(Beginning of LISTED RECORDS)
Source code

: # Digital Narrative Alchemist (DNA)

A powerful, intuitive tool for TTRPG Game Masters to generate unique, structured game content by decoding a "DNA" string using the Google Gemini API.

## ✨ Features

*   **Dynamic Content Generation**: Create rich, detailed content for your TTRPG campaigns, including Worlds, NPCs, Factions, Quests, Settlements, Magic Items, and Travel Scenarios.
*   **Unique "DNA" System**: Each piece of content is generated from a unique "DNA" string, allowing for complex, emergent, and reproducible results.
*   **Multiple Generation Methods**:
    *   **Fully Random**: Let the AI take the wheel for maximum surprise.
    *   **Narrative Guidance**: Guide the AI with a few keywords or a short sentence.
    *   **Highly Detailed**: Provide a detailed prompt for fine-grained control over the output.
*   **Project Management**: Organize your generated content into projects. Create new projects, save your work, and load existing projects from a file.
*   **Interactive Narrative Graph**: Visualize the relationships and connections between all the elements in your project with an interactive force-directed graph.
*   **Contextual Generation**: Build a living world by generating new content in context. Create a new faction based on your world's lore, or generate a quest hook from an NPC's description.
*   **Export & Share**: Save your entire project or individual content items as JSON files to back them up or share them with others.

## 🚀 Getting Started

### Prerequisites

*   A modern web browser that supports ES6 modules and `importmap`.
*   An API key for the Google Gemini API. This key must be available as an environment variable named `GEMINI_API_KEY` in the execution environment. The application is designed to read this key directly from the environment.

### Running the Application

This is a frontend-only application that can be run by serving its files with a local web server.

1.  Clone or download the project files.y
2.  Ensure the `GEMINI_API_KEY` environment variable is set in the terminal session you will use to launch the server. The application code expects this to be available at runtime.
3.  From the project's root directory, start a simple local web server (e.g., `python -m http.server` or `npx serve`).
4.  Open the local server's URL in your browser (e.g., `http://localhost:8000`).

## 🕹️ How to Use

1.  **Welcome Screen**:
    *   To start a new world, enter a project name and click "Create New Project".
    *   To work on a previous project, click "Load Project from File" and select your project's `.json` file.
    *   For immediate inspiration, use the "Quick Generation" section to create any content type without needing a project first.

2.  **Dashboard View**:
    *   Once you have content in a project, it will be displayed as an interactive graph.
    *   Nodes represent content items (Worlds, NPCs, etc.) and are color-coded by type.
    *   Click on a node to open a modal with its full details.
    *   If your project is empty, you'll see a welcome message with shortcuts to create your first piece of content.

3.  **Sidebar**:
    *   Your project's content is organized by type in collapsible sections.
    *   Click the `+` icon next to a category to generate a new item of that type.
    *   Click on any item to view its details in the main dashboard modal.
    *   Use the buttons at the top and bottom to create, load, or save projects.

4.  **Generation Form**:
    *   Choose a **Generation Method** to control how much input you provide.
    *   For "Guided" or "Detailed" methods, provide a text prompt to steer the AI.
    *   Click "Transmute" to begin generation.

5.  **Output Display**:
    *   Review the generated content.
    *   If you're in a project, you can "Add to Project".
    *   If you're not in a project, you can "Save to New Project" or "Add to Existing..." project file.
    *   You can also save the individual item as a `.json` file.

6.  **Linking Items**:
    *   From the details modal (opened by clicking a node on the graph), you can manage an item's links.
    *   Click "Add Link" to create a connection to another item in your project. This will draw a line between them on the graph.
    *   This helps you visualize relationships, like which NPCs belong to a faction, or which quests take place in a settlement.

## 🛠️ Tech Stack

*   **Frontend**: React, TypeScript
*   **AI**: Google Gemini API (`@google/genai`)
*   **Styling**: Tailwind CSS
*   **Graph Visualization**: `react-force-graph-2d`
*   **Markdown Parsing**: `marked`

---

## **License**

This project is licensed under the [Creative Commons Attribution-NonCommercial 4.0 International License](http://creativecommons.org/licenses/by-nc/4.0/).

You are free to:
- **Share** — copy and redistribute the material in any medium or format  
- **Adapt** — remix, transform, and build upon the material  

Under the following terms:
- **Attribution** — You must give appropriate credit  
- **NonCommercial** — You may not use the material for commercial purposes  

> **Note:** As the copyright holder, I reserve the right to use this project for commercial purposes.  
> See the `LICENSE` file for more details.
(End of LISTED RECORDS)
YOUR ASSIGNMENT => Repeat exactly the lines of the listing above, from the one with "### Running the Application" down to the one with "an interactive graph."; both of those lines belong in the range.

EXERCISE ANSWER =>
### Running the Application

This is a frontend-only application that can be run by serving its files with a local web server.

1.  Clone or download the project files.y
2.  Ensure the `GEMINI_API_KEY` environment variable is set in the terminal session you will use to launch the server. The application code expects this to be available at runtime.
3.  From the project's root directory, start a simple local web server (e.g., `python -m http.server` or `npx serve`).
4.  Open the local server's URL in your browser (e.g., `http://localhost:8000`).

## 🕹️ How to Use

1.  **Welcome Screen**:
    *   To start a new world, enter a project name and click "Create New Project".
    *   To work on a previous project, click "Load Project from File" and select your project's `.json` file.
    *   For immediate inspiration, use the "Quick Generation" section to create any content type without needing a project first.

2.  **Dashboard View**:
    *   Once you have content in a project, it will be displayed as an interactive graph.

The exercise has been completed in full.